◆ TO DO:
Which lines of the material contain the word "Settings"? Show each one.

◆ RECORDS SUPPLIED:
::::::::
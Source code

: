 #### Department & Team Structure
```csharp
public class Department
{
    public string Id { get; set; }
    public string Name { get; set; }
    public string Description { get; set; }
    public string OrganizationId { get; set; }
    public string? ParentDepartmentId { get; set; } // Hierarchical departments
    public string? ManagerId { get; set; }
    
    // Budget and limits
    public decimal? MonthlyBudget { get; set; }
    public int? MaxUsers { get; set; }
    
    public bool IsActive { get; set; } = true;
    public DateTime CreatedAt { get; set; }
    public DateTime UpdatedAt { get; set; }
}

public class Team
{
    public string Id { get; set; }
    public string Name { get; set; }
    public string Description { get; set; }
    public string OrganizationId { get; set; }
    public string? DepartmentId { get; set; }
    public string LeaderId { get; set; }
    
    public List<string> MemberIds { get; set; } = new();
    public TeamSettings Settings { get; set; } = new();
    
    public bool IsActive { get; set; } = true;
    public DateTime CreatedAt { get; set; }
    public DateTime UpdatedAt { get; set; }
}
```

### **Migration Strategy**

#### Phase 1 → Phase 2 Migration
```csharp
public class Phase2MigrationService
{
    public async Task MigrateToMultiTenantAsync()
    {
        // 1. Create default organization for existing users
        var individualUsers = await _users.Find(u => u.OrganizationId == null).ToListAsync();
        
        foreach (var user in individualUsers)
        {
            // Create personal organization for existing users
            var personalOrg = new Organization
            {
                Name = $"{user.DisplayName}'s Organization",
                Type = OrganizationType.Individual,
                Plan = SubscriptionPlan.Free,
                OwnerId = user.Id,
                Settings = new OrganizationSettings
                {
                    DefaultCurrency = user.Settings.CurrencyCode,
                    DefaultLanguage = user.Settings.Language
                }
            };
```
::::::::
◆ EXERCISE SOLUTION:
    public TeamSettings Settings { get; set; } = new();
                Settings = new OrganizationSettings
                    DefaultCurrency = user.Settings.CurrencyCode,
                    DefaultLanguage = user.Settings.Language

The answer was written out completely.